In a society that praises fierceness while simultaneously pining women against the other in a who-wore-it-best mentality, it’s refreshing to see two young women show mutual respect and kindness toward one another. On Saturday, 21-year-old Naomi Osaka beat 15-year-old Coco Gauff at the U.S. Open in New York. This win for Osaka was a milestone for the young champ as she garnered her 10th straight win in the Grand Slam event.
In a winning moment, we typically see an athlete gloat around the boxing ring, do some kind of dance on the football field, or drop to the ground in sheer glory on the tennis court. But on Saturday the world saw something extraordinary that I hope becomes the norm in the sports world.
The moment Osaka beat Gauff, she didn’t express in a huge burst of emotion — which is her right — but she simply gestured “yes” with her fist and then went to shake Gauff’s hand. This is standard sportsmanship. But Osaka went beyond showing fair sportsmanship.
When it came time to do her post-win interview with ESPN, Osaka went over to Gauff and asked her to join her. Gauff, who was emotional over her loss, agreed and the two spoke to ESPN. This moment was reserved for Osaka only, but she chose to share this moment of glory with her opposer because two people were playing, not just one.

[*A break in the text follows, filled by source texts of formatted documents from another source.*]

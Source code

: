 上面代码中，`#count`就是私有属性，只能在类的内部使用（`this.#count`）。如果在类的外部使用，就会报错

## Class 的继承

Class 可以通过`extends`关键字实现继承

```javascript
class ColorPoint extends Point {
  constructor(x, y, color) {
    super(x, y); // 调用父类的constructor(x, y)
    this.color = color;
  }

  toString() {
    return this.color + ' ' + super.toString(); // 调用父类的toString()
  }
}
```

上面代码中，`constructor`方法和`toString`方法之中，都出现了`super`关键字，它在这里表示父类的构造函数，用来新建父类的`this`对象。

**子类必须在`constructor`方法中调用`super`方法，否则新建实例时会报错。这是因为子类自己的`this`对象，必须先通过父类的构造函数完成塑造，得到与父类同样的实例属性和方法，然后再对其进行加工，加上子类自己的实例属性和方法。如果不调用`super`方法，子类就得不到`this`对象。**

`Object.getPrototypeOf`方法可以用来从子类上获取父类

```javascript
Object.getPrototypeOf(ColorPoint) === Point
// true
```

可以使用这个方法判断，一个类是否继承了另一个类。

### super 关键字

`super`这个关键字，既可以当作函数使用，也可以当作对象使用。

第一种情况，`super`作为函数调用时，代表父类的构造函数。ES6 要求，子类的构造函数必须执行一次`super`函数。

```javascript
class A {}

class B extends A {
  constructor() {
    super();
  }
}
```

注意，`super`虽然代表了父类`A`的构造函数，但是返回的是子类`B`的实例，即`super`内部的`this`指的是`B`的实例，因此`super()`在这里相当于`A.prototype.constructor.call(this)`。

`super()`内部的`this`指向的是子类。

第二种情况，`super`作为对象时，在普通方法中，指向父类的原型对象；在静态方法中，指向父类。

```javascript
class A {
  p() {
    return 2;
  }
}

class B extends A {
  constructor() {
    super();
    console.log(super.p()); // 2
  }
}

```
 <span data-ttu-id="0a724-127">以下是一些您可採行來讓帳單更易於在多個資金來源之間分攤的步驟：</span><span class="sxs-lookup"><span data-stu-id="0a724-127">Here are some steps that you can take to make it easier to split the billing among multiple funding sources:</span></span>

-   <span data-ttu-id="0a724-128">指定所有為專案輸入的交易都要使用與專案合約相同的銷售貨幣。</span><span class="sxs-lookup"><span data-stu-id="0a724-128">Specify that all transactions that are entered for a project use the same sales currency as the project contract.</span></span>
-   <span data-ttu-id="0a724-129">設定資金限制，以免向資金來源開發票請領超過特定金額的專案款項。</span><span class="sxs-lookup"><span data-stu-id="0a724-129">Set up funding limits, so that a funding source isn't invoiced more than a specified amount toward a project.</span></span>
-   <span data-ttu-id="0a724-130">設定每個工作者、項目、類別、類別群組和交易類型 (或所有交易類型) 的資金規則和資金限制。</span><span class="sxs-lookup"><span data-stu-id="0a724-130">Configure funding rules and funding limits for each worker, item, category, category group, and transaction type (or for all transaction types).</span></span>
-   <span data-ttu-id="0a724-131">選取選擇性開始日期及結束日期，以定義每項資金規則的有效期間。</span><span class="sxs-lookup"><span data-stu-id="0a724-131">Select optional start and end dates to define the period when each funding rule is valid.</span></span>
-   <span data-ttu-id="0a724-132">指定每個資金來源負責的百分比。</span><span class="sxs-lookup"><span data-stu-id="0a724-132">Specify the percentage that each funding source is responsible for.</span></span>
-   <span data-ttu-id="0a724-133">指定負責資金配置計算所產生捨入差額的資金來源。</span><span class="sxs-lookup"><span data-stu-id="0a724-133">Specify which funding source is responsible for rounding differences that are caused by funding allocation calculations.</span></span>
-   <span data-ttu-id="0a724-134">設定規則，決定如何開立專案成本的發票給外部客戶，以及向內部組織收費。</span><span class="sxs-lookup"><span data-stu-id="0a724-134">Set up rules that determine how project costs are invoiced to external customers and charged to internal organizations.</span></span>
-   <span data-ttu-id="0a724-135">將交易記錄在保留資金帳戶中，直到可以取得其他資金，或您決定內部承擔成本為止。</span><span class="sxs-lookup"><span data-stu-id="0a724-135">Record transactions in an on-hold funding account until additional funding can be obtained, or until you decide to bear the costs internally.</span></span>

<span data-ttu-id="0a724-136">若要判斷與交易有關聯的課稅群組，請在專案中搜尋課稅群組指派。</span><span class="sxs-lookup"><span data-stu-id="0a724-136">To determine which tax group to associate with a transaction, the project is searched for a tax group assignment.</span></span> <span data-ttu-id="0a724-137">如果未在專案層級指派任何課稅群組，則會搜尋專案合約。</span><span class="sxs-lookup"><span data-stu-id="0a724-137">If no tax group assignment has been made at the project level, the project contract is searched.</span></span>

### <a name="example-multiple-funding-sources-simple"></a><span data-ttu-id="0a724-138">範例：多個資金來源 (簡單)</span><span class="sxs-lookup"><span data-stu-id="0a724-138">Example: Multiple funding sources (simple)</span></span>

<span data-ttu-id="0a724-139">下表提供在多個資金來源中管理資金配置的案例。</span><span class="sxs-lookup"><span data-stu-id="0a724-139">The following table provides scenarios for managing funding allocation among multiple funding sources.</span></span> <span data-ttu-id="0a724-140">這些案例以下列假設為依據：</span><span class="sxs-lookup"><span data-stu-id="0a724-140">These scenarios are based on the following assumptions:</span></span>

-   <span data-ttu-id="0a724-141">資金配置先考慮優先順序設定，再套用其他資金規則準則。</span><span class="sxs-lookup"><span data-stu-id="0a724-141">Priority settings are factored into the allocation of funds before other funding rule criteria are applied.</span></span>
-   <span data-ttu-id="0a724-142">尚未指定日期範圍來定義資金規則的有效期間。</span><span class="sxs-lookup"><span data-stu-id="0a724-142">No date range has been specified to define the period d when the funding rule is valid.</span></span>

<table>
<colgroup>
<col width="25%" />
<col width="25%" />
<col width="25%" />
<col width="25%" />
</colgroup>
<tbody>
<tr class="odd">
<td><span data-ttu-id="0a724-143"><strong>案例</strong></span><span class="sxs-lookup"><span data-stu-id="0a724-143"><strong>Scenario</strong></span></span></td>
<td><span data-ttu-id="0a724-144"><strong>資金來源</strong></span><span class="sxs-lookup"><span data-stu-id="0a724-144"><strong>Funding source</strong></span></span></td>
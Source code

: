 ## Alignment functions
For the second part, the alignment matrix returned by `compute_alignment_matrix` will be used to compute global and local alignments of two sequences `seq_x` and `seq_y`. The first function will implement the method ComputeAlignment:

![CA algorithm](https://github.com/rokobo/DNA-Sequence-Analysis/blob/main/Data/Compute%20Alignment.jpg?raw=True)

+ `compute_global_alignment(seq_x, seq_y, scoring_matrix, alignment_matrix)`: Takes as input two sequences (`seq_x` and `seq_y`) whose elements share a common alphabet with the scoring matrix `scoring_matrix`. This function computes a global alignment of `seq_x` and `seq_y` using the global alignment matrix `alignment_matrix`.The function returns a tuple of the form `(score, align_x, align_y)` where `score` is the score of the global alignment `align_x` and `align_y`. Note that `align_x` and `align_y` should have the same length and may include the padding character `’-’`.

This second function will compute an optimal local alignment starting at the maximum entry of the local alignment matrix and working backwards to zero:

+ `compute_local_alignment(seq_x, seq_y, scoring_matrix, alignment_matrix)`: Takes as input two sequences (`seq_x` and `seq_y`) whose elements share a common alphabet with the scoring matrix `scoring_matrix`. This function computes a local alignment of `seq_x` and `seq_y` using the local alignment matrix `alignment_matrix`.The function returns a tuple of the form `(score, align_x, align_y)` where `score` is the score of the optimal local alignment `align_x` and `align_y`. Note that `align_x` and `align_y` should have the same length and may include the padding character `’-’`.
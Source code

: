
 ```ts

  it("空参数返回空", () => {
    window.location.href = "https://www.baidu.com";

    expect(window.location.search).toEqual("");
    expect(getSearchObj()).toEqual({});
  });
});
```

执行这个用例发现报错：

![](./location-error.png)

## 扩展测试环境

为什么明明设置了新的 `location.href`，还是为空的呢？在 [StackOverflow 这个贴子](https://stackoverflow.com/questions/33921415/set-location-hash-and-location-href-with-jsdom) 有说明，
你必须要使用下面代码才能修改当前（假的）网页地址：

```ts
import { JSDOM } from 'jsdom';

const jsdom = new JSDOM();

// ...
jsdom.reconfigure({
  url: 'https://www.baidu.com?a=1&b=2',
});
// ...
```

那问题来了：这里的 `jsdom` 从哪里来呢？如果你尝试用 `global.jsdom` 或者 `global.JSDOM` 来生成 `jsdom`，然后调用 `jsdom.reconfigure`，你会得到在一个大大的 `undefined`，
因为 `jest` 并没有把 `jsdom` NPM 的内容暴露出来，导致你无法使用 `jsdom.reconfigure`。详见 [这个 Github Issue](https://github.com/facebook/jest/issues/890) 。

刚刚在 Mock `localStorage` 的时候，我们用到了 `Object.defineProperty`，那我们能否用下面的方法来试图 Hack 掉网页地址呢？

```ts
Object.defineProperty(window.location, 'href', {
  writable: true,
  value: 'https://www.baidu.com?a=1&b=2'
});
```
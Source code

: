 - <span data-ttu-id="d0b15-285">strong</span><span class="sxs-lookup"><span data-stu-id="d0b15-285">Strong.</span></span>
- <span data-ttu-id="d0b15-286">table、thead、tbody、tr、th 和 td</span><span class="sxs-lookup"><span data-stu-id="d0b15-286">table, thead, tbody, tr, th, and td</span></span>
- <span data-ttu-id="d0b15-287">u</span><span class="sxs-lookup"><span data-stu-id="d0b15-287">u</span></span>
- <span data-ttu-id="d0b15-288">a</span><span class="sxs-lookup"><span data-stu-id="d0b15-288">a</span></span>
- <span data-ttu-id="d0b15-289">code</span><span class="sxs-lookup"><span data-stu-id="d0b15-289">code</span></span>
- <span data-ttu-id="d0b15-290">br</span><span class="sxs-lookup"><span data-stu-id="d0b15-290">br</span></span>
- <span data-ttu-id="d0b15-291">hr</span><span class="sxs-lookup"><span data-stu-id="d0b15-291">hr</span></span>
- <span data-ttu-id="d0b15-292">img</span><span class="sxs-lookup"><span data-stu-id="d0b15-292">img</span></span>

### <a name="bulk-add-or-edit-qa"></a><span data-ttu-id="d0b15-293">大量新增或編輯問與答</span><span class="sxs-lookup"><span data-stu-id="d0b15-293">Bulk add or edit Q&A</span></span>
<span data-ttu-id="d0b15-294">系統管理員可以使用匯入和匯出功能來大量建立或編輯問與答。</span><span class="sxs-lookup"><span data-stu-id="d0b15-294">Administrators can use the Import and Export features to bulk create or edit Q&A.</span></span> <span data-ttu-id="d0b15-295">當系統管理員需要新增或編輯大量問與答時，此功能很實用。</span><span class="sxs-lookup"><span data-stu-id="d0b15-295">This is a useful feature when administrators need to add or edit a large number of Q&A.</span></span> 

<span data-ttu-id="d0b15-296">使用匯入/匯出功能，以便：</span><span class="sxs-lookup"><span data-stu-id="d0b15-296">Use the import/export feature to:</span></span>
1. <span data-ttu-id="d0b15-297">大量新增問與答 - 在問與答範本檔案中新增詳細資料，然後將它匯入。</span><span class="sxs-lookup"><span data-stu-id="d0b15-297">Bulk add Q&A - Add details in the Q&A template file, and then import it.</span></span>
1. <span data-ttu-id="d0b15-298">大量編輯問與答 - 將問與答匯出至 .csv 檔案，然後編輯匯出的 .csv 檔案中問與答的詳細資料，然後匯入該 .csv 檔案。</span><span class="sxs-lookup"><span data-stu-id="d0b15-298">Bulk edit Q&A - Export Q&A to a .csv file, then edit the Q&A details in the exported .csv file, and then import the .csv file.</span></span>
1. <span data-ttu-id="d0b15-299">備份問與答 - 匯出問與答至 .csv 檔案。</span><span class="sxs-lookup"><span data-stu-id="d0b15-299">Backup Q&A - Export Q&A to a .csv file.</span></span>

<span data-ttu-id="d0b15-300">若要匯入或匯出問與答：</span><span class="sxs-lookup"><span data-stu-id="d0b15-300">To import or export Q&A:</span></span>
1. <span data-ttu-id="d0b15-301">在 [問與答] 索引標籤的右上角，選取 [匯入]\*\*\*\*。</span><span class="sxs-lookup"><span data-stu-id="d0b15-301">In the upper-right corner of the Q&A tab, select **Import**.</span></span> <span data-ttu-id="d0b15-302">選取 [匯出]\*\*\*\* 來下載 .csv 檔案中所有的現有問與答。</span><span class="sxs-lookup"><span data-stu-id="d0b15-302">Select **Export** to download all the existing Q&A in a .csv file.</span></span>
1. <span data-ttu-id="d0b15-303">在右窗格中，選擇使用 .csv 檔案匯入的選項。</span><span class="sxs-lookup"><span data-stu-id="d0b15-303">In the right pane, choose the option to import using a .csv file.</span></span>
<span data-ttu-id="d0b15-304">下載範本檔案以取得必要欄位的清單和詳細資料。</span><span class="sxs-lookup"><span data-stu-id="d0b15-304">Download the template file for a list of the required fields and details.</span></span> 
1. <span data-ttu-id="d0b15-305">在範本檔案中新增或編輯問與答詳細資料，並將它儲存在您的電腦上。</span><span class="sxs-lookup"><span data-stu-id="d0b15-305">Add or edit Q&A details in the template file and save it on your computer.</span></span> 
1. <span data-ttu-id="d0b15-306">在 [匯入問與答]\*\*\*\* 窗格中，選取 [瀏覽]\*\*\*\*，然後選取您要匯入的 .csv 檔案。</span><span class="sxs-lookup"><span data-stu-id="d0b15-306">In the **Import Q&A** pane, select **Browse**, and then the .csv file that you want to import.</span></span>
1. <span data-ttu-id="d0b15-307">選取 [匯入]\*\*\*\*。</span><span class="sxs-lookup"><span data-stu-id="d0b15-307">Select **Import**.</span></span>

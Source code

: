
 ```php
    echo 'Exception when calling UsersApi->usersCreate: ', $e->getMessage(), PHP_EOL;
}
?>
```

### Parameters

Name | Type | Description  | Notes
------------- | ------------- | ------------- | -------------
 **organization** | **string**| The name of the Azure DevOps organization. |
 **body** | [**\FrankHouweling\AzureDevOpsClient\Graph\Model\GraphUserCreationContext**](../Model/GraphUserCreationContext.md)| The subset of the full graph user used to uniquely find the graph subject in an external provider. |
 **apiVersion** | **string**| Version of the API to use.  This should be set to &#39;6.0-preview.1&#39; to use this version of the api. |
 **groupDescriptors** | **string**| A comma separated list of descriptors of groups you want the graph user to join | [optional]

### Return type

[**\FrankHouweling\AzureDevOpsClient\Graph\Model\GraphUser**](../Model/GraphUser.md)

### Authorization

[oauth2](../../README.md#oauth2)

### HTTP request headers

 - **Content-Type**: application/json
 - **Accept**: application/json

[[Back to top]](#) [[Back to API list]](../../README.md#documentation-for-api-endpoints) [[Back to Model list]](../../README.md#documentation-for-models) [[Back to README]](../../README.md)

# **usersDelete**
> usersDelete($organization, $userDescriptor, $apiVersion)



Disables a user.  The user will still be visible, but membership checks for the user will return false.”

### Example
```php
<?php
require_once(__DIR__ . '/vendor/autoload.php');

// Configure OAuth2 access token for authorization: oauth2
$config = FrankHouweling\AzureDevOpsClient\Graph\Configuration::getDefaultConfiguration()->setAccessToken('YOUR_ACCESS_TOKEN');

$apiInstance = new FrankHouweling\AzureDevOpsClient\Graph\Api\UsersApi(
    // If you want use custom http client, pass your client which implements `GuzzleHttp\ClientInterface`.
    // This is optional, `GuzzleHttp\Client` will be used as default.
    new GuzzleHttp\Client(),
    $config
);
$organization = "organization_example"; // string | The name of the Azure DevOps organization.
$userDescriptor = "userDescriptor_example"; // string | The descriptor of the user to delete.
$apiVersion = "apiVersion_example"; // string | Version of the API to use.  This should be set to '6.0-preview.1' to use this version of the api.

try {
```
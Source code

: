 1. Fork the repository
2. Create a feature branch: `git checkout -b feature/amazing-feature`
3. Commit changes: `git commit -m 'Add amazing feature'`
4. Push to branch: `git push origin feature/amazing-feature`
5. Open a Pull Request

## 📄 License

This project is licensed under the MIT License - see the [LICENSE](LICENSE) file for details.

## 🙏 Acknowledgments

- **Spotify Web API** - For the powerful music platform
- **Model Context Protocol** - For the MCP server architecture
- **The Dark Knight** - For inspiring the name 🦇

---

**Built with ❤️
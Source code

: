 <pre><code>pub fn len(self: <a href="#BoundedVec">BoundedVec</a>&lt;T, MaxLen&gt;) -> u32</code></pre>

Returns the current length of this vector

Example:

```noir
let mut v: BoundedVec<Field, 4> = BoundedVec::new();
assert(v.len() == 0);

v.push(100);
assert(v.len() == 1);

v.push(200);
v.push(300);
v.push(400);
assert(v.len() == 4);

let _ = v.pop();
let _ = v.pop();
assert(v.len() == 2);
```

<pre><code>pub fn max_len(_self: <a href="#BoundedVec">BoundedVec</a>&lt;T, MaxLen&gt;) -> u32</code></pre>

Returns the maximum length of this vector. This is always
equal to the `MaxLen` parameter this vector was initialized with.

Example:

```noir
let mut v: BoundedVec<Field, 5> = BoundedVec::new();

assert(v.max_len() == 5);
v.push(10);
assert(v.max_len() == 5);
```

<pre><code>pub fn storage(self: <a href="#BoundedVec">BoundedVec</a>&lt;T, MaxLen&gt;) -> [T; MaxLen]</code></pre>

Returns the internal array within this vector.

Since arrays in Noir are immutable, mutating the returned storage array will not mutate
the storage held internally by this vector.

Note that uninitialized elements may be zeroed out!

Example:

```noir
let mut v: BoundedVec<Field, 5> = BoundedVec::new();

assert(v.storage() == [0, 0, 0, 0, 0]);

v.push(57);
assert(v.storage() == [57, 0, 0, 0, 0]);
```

“I’m going to learn a lot from this match, and she’s been so sweet to me, so thank you for this,” Gauff said. “I don’t want people to think that I’m trying to take this moment away from her, because she really deserves it.”
The ESPN reporter then asked Osaka what it feels like to be a mentor, but she said she is nothing of the sort.
“I don’t think I’m a mentor,” Osaka said, turning to Gauff’s trainers. “You guys raised an amazing player. I remember I used to see you guys training in the same place as us, and for me, the fact that both of us made it and we’re both still working as hard as we can, I think it’s incredible, and I think you guys are amazing. I think, Coco, you’re amazing.”
This moment went viral for a variety of reasons. But first, you may recall last year’s U.S. Open Final when Osaka beat Serena Williams in a controversial game. While Williams was angry at the bad calls by the tennis chair umpire, she still took time to express support for her when the crowd was booing Osaka, which in turn made her cry. This public display of sisterhood shows how Osaka was able to be so open with her support of Gauff.
Osaka may not consider herself a mentor, but what Williams taught her last year is that you should comfort, support, and cheer on your opposer especially when they are young athletes who look up to you. This should be the norm in all industries and life.
People are so consumed with getting ahead in life that they’re not considering who they’re stepping on to get there. Winning isn’t just basking in the moment of being on top but giving a helping hand to the person that is right next to you.